Nearest theory and experimental study show: the GaN sill of doping transiting group metal elements or rare earth element is hopeful to obtain the above ferromagnetism of room temperature most, and has obtained the achievement in research that attracts people's attention.At present, the GaN based diluted magnetic semiconductor all is the polar surface material along the growth of c axle.Recently, the nonpolar face GaN material enjoys the researcher to pay close attention to owing to can significantly improving the photoelectric device performance.Had correlative study to show, because the difference of surface atom structure, one-tenth bond energy, p-type doped chemical Mg, transiting group metal elements and the doping efficiency of rare-earth metals element in the non-polar GaN material are more high accordingly than common c face GaN material.
Theoretical Calculation shows simultaneously, high hole concentration and high doped chemical solid solubility help improving the Curie temperature and the ferromagnetic property of non-polar GaN-based dilute magnetic semiconductor material, so we think that non-polar GaN-based dilute magnetic semiconductor material is expected to obtain the ferromagnetic property more more superior than polar GaN base diluted magnetic semiconductor material.
In addition, because polarity crystal orientation [0001] is included in the GaN non-polar plane, cause intra-face anisotropies such as nonpolar face GaN film lattice structure, stress, polarization intensity to distribute, thereby cause the anisotropy of nonpolar face GaN pellicular front inner structure, optics, electricity and magnetic property.These character still are that the device application field all is significant in theory research.
Summary of the invention
(1) technical problem that will solve
In view of this, main purpose of the present invention is to provide a kind of ion that adopts to inject the method for preparing non-polar GaN-based dilute magnetic semiconductor material, to obtain to have the non-polar GaN-based dilute magnetic semiconductor thin-film material than high-curie temperature.
(2) technical scheme
For achieving the above object, the invention provides a kind of method for preparing non-polar GaN-based dilute magnetic semiconductor material, this method adopts ion injection and post growth annealing to realize the preparation of non-polar GaN-based dilute magnetic semiconductor material, may further comprise the steps:
The GaN base material is carried out ion to be injected; And
GaN base material after the ion injection is carried out short annealing to be handled.
In the such scheme, described GaN base material is the non-polar GaN monocrystal thin films material of a face [11-20] or m face [1-100].
In the such scheme, described GaN base material is the non-polar GaN monocrystal thin films material of N type, P type or involuntary doping.

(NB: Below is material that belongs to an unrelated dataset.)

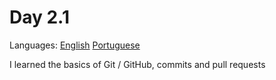 # Day 2.1

Languages: [English](https://github.com/mayusatori/trybe-exercises/blob/main/exercises/B2/2.1/README.en.md#day-21) [Portuguese](https://github.com/mayusatori/trybe-exercises/tree/main/exercises/B2/2.1#dia-21)

I learned the basics of Git / GitHub, commits and pull requests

In the such scheme, described non-polar GaN monocrystal thin films material is prepared from Si substrate, SiC substrate or GaN substrate by MOCVD, MBE or HVPE method.

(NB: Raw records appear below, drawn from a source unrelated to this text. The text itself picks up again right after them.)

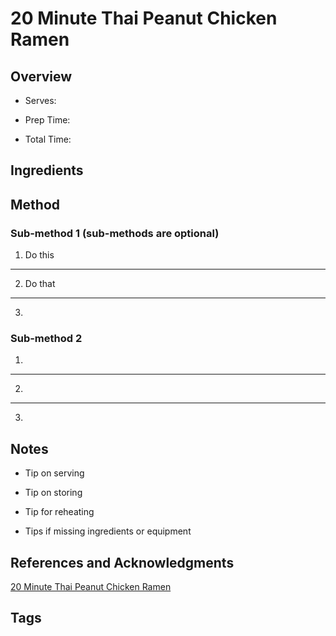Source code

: # 20 Minute Thai Peanut Chicken Ramen

## Overview

- Serves:

- Prep Time:

- Total Time:

## Ingredients



## Method

### Sub-method 1 (sub-methods are optional)

1. Do this
---
2. Do that
---
3.

### Sub-method 2

1.
---
2.
---
3.

## Notes

- Tip on serving

- Tip on storing

- Tip for reheating

- Tips if missing ingredients or equipment

## References and Acknowledgments

[20 Minute Thai Peanut Chicken Ramen](https://www.halfbakedharvest.com/20-minute-thai-peanut-chicken-ramen/)

## Tags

In the such scheme, it is transition element or rare earth element that described ion injects used metallic element ion, or the common injection of at least two metal ion species.

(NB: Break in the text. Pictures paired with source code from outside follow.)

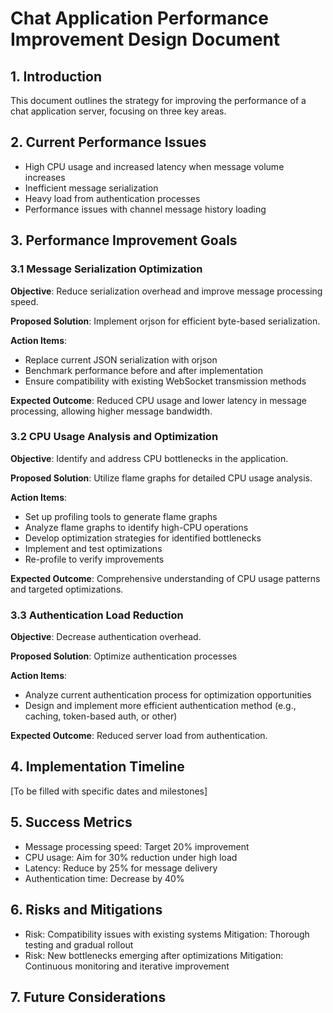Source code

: # Chat Application Performance Improvement Design Document

## 1. Introduction
This document outlines the strategy for improving the performance of a chat application server, focusing on three key areas.
<!-- : message serialization, CPU usage optimization, and authentication/history loading enhancements. -->

## 2. Current Performance Issues
- High CPU usage and increased latency when message volume increases
- Inefficient message serialization
- Heavy load from authentication processes
- Performance issues with channel message history loading

## 3. Performance Improvement Goals

### 3.1 Message Serialization Optimization
**Objective**: Reduce serialization overhead and improve message processing speed.

**Proposed Solution**: Implement orjson for efficient byte-based serialization.

**Action Items**:
- Replace current JSON serialization with orjson
- Benchmark performance before and after implementation
- Ensure compatibility with existing WebSocket transmission methods

**Expected Outcome**: Reduced CPU usage and lower latency in message processing, allowing higher message bandwidth.

### 3.2 CPU Usage Analysis and Optimization
**Objective**: Identify and address CPU bottlenecks in the application.

**Proposed Solution**: Utilize flame graphs for detailed CPU usage analysis.

**Action Items**:
- Set up profiling tools to generate flame graphs
- Analyze flame graphs to identify high-CPU operations
- Develop optimization strategies for identified bottlenecks
- Implement and test optimizations
- Re-profile to verify improvements

**Expected Outcome**: Comprehensive understanding of CPU usage patterns and targeted optimizations.

### 3.3 Authentication Load Reduction
**Objective**: Decrease authentication overhead.

**Proposed Solution**: 
Optimize authentication processes

**Action Items**:
- Analyze current authentication process for optimization opportunities
- Design and implement more efficient authentication method (e.g., caching, token-based auth, or other)

**Expected Outcome**: Reduced server load from authentication.

## 4. Implementation Timeline
[To be filled with specific dates and milestones]

## 5. Success Metrics
- Message processing speed: Target 20% improvement
- CPU usage: Aim for 30% reduction under high load
- Latency: Reduce by 25% for message delivery
- Authentication time: Decrease by 40%

## 6. Risks and Mitigations
- Risk: Compatibility issues with existing systems
  Mitigation: Thorough testing and gradual rollout
- Risk: New bottlenecks emerging after optimizations
  Mitigation: Continuous monitoring and iterative improvement

## 7. Future Considerations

In the such scheme, described transition element is Fe, Cr, V or Co, and described rare earth element is Eu, Sm, Dy or Tb.
In the such scheme, the described ion that carries out injects energy of ions between 100KeV~500KeV when injecting, and the dosage that injects ion is between 1 * 10
13Cm
-2~1 * 10
17Cm
-2
In the such scheme, described when carrying out short annealing and handling, annealing temperature is between 700 ℃~1000 ℃, and annealing time was between 30 seconds~30 minutes.
(3) beneficial effect
From technique scheme as can be seen, the present invention has following beneficial effect:
1, utilize the present invention can obtain the non-polar GaN-based dilute magnetic semiconductor material that Curie temperature (Tc) is higher than room temperature.
2, non-polar GaN-based dilute magnetic semiconductor material has the anisotropy distribution character of unique face inner structure, optics, electricity and magnetic property.The high-curie temperature character of non-polar GaN-based dilute magnetic semiconductor material and unique intra-face anisotropy regularity of distribution make it have important use in fields such as magneto-optic, magnetoelectricities and are worth.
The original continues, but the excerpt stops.